I am continually getting entities that the model is predicting with very low probability.
I believe some of the labels I am trying to classify occur relatively infrequently in my corpus.
I am wondering about the default behavior for ner.teach. Specifically, how is it choosing the “most uncertain” span? Does it do it for every example in a batch? For the top X most uncertain in each batch?
How can I hack it so that I only receive candidate labels when the models prediction is in between a range of probabilities? Or do you have any other suggestions for getting around this issue?
The sorting in the
ner.teach is a little bit more intricate that the other teach recipes, because within a batch, we try to group questions about the same entity. A byproduct of this sorting is that you often get small runs of accepts and rejects. I find this helps me click through faster — if I’m getting similar questions together and they’re all unlikely, I can do three or four per second.
The entity grouping happens within the
EntityRecognizer.__call__() function. On top of this, the
ner.teach recipe also calls into
prefer_uncertain, which sorts the stream to prefer questions closer to 0.5 in probability.
Applying a threshold to the scored stream is very easy.
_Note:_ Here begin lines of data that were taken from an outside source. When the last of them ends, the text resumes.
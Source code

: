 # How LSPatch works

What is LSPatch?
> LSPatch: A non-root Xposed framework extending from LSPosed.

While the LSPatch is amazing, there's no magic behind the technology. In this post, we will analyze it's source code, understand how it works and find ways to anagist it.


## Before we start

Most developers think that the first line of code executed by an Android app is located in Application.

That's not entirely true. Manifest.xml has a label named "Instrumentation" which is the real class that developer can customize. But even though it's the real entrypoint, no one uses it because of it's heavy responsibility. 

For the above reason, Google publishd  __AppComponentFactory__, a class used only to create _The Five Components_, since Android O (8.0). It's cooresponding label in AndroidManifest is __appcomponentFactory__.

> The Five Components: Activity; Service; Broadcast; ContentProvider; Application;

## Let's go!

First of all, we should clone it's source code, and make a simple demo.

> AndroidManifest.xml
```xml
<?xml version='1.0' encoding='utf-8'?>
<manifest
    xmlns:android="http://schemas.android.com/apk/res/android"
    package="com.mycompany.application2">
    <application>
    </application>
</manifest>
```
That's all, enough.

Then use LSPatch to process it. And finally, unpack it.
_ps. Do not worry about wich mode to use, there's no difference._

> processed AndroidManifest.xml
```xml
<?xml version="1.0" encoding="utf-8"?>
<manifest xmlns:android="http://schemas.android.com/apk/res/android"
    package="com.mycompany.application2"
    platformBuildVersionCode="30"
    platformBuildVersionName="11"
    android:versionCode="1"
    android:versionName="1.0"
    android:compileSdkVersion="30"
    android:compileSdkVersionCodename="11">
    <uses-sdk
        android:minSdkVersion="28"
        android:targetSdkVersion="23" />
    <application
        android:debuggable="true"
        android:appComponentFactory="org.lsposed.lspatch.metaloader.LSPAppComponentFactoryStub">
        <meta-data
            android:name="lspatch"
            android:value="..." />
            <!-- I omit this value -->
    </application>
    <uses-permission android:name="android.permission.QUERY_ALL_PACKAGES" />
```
You can just have a stream filter function like this:
def filter_unlikely(scored_stream, min_score):
for score, eg in scored_stream:
if score >= 0.1:
yield min_score, eg
Usage would look like this:
scored_stream = model(stream)
scored_stream = filter_unlikely(stream, 0.1)
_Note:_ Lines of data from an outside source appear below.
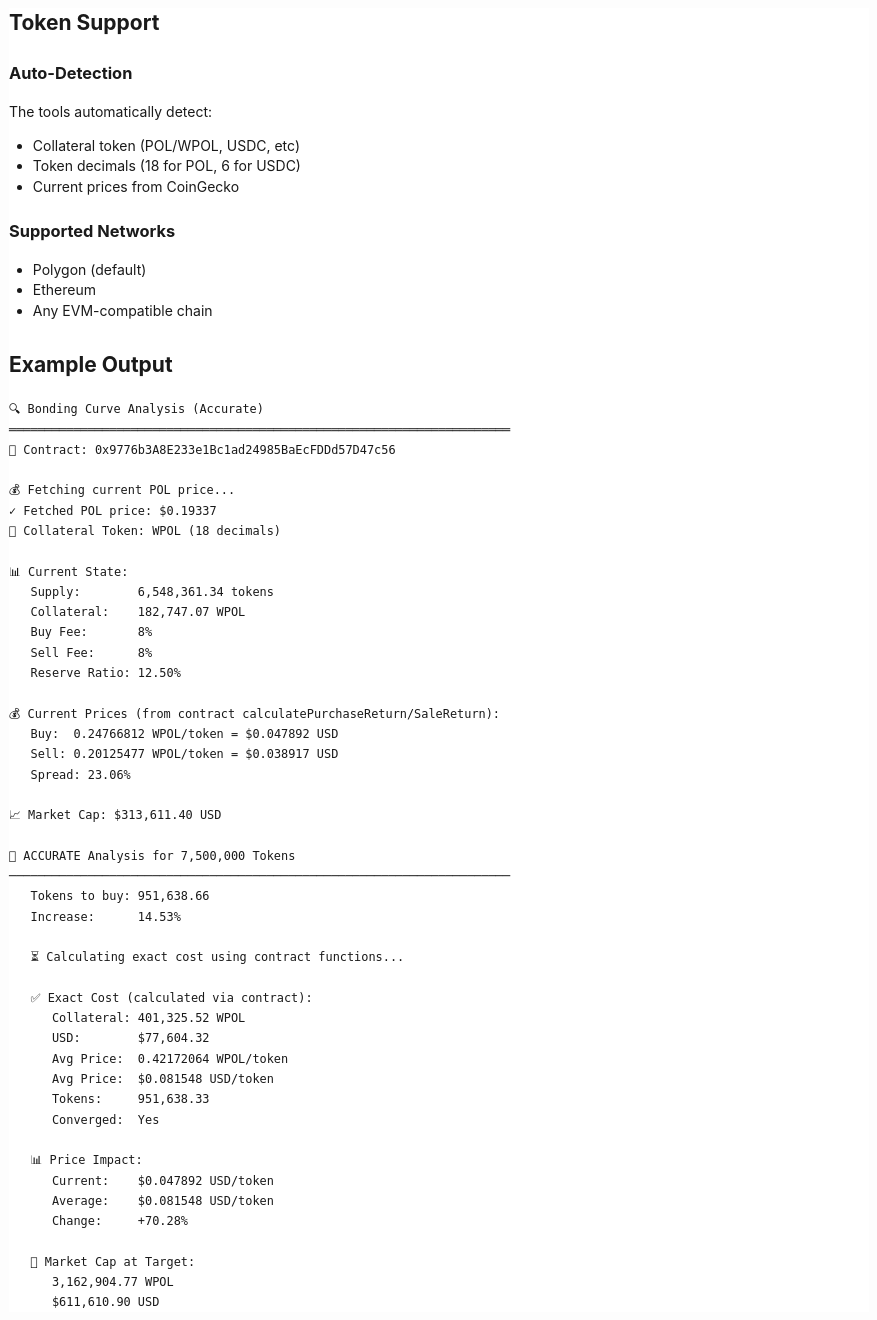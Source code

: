 ## Token Support

### Auto-Detection
The tools automatically detect:
- Collateral token (POL/WPOL, USDC, etc)
- Token decimals (18 for POL, 6 for USDC)
- Current prices from CoinGecko

### Supported Networks
- Polygon (default)
- Ethereum
- Any EVM-compatible chain

## Example Output

```
🔍 Bonding Curve Analysis (Accurate)
══════════════════════════════════════════════════════════════════════
📍 Contract: 0x9776b3A8E233e1Bc1ad24985BaEcFDDd57D47c56

💰 Fetching current POL price...
✓ Fetched POL price: $0.19337
💎 Collateral Token: WPOL (18 decimals)

📊 Current State:
   Supply:        6,548,361.34 tokens
   Collateral:    182,747.07 WPOL
   Buy Fee:       8%
   Sell Fee:      8%
   Reserve Ratio: 12.50%

💰 Current Prices (from contract calculatePurchaseReturn/SaleReturn):
   Buy:  0.24766812 WPOL/token = $0.047892 USD
   Sell: 0.20125477 WPOL/token = $0.038917 USD
   Spread: 23.06%

📈 Market Cap: $313,611.40 USD

🎯 ACCURATE Analysis for 7,500,000 Tokens
──────────────────────────────────────────────────────────────────────
   Tokens to buy: 951,638.66
   Increase:      14.53%

   ⏳ Calculating exact cost using contract functions...

   ✅ Exact Cost (calculated via contract):
      Collateral: 401,325.52 WPOL
      USD:        $77,604.32
      Avg Price:  0.42172064 WPOL/token
      Avg Price:  $0.081548 USD/token
      Tokens:     951,638.33
      Converged:  Yes

   📊 Price Impact:
      Current:    $0.047892 USD/token
      Average:    $0.081548 USD/token
      Change:     +70.28%

   💎 Market Cap at Target:
      3,162,904.77 WPOL
      $611,610.90 USD
```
stream = prefer_uncertain(stream)
Some care needs to be taken when applying a minimum threshold to the stream, however. If you have a cut-off like this, the model can get into a state where you’re asked no questions. If the model learns to assign >0.99 probability to an analysis that has no entities, you’ll get no questions if you have a minimum threshold of 0.01. So, you can get stuck.
Without a minimum threshold, the model will continue asking you questions about the most likely entities, even if the scores assigned to them are very small.